“We continue. We continue fighting because there are many things that strike us, that hit us and try to destroy us, but we continue to fight despite it all. We fight to maintain — to maintain our culture, to be united for the well-being of our culture.”
Boruca is an indigenous tribe in South-Pacific Costa Rica, located among the Talamanca Mountains 20 km from Panama. The Boruca tribe is estimated to have around 2,000 members and is located on an indigenous reserve, where about 140 km² of land are protected for their use. According to Costa Rican law, tribes on the reservation land, like Boruca, have the right to self-governance.
Boruca (also called Brunca, Brunka or Borunca) are a proud indigenous people of Costa Rica. Their striking, hand-carved Boruca masks are so popular that imitations are sold throughout the Central American country.
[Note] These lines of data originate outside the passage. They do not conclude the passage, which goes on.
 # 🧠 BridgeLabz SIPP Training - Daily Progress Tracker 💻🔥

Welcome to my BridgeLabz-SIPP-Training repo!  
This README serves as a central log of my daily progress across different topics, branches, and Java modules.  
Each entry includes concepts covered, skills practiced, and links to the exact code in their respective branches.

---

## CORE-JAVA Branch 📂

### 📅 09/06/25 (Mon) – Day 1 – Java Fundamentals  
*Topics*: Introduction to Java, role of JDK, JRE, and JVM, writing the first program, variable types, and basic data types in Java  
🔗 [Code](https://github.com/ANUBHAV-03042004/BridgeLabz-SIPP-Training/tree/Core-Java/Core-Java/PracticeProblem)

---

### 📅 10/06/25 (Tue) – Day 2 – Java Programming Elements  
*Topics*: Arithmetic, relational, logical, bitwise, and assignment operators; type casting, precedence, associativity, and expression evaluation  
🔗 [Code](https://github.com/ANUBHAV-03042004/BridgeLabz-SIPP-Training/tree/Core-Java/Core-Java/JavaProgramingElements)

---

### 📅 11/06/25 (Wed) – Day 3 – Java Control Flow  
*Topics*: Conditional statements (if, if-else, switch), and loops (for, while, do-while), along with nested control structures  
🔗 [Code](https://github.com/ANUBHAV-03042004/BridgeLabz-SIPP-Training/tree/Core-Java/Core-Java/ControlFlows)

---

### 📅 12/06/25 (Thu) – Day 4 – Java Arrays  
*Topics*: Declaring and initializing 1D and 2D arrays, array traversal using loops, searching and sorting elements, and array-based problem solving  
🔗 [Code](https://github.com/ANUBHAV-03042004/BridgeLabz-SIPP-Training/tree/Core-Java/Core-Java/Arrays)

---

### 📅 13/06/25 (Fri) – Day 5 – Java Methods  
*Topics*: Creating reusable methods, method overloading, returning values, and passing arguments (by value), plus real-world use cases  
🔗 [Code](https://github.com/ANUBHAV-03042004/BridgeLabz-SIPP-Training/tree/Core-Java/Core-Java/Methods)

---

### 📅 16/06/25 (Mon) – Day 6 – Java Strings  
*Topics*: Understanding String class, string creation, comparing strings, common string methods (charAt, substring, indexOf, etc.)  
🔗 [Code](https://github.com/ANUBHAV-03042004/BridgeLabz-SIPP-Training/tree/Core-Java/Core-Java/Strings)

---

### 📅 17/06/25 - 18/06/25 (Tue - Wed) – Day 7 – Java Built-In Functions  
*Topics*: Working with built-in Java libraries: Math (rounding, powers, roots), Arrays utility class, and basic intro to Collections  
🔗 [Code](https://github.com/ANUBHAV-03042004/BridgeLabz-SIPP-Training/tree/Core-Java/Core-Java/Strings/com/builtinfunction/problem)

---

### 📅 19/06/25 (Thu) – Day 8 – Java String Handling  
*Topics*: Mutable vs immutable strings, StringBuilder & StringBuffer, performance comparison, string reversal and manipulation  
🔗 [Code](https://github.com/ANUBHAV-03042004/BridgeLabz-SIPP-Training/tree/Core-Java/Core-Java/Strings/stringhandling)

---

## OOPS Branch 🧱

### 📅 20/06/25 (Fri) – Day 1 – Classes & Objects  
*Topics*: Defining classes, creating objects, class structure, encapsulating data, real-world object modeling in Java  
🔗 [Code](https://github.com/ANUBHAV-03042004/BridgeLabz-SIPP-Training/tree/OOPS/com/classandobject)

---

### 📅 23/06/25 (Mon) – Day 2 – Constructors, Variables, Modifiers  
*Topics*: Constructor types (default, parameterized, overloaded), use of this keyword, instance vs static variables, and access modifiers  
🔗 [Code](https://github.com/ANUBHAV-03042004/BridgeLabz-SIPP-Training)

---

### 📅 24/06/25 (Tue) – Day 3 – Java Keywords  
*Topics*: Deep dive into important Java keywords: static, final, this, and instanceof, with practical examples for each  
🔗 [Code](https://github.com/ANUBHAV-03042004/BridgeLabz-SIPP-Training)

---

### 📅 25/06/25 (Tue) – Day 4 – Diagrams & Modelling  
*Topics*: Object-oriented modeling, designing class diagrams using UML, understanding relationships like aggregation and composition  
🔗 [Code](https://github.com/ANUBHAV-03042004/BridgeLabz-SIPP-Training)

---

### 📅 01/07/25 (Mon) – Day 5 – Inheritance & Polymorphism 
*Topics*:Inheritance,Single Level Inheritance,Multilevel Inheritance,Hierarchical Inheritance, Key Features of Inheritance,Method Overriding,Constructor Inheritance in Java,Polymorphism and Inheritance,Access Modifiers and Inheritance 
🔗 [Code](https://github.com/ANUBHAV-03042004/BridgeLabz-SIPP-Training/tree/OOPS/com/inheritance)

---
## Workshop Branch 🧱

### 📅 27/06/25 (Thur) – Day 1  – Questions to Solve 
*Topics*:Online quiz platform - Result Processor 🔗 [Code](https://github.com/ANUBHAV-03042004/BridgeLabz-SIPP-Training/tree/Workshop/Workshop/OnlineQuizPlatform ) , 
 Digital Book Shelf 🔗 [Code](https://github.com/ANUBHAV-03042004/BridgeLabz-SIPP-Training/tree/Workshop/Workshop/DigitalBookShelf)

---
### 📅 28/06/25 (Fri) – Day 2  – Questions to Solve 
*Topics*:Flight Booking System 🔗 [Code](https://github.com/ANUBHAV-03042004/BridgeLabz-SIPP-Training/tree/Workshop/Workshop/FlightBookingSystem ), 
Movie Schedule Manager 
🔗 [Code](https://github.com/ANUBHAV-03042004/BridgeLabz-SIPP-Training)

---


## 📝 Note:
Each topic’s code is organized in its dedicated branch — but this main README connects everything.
But the indigenous culture is more than a mask. Boruca is built on faith in the wisdom of elders and the Boruca legends they tell, passed down for centuries. The identity of Boruca reflects a deep respect for the stories told, the nature that surrounds them, and the community they share.
The Boruca people are very proud to have survived the struggles between the native tribes and Spanish conquistadors in the 1500s with their village and sense of identity intact. While many indigenous tribes consider themselves to have been defeated by the Spanish, Boruca demonstrates that a tribe cannot be defeated if its culture is still alive today. Boruca is very much alive.
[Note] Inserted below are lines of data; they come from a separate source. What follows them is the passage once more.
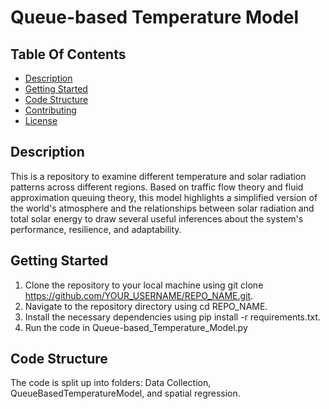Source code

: # Queue-based Temperature Model
## Table Of Contents
- [Description](#description)
- [Getting Started](#getting_started)
- [Code Structure](#code_structure)
- [Contributing](#contributing)
- [License](#license)


## Description
This is a repository to examine different temperature and solar radiation patterns across different regions. Based on traffic flow theory and fluid approximation queuing theory, this model highlights a simplified version of the world's atmosphere and the relationships between solar radiation and total solar energy to draw several useful inferences about the system's performance, resilience, and adaptability.


## Getting Started
1. Clone the repository to your local machine using git clone https://github.com/YOUR_USERNAME/REPO_NAME.git.
2. Navigate to the repository directory using cd REPO_NAME.
3. Install the necessary dependencies using pip install -r requirements.txt.
4. Run the code in Queue-based_Temperature_Model.py

## Code Structure
The code is split up into folders: Data Collection, QueueBasedTemperatureModel, and spatial regression.

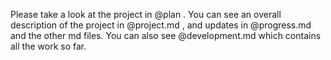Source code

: Please take a look at the project in @plan . You can see an overall description of the project in @project.md , and updates in @progress.md and the other md files. You can also see @development.md which contains all the work so far.

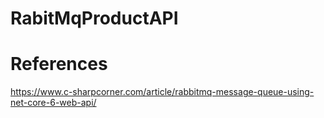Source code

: # RabitMqProductAPI

# References
https://www.c-sharpcorner.com/article/rabbitmq-message-queue-using-net-core-6-web-api/
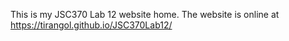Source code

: This is my JSC370 Lab 12 website home. The website is online at https://tirangol.github.io/JSC370Lab12/
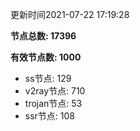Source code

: 更新时间2021-07-22 17:19:28

**节点总数: 17396**

**有效节点数: 1000**

- ss节点: 129
- v2ray节点: 710
- trojan节点: 53
- ssr节点: 108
Though the Boruca have kept their identity intact, the Spanish colonization left an influence — most notably through the presence of the Roman Catholic church and its traditions. Spanish is now the dominant language in Boruca.
Since their efforts to resist Spanish colonization, Boruca’s history hasn’t been easy. Eventually, farming alone was not enough to sustain their tribe and the people were experiencing extreme poverty. As a result, in 1970 a group of women led by Margarita Moralez united with the focus of reclaiming the original Boruca crafts and traditions that made their people distinct. The group formed as the association La Flor de Boruca.
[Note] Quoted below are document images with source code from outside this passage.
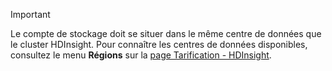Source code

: 
> [!IMPORTANT]
> Le compte de stockage doit se situer dans le même centre de données que le cluster HDInsight. Pour connaître les centres de données disponibles, consultez le menu **Régions** sur la [page Tarification - HDInsight](/pricing/details/hdinsight/).
> 
> 

<!---HONumber=Oct15_HO3-->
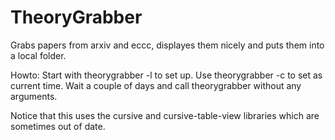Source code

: TheoryGrabber
==========================
Grabs papers from arxiv and eccc, displayes them nicely and puts them into a local folder.

Howto:
Start with theorygrabber -l <directory> to set up.
Use theorygrabber -c to set as current time.
Wait a couple of days and call theorygrabber without any arguments.

Notice that this uses the cursive and cursive-table-view libraries which are sometimes out of date.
Over the next 30 years, they had a clear impact on the economy by increasing sales of crafts and focusing on both Costa Rica ecotourism and ethnotourism. In 1985 they were aided by the National Museum of Costa Rica in establishing a museum through which to tell the story of Boruca.
Today, the Boruca are still fighting to preserve their identity. The historical struggle against the Spanish continues to influence present day efforts to maintain the Boruca identity despite the changing culture. From their mask-making, the Dance of the Devils, and the unusual story of a group of women organizing to turn the economy around, daily life in Boruca has changed to focus on cultural preservation.
An annual festival, Dance of the Devils (Baile de los Diablos), also called Game of the Little Devils (Juego de los Diablitos), is important to the Boruca people in many ways. It celebrates the resistance to Spanish colonization and their ability to maintain an identity rich with their own traditions in the face of foreign influence. During the festival, which runs from Dec. 30 to Jan. 2, the village celebrates with a four-day depiction of Spaniards being chased off by the Boruca. The Spanish are represented by a bull costume and the Boruca wear their traditional devil masks.
Inspired by the success of La Flor de Boruca, other organizations have formed, focusing on the survival of Boruca traditions. Today, an estimated 80 percent of Boruca sell handmade crafts out of their homes, local shops and by shipping them to other areas of Costa Rica.
Other efforts to maintain the identity of Boruca include teaching both culture and the ancient Boruca language in their school.
“Respect is what the elders left us in their testimony and in their culture.”
“The culture always remains throughout many people, the knowledge of the elders, life itself, and the people of the community.”
“..I feel happy, because I know that in the heart of everyone that comes with me they leave with something in their hearts, just like everyone in my community has.”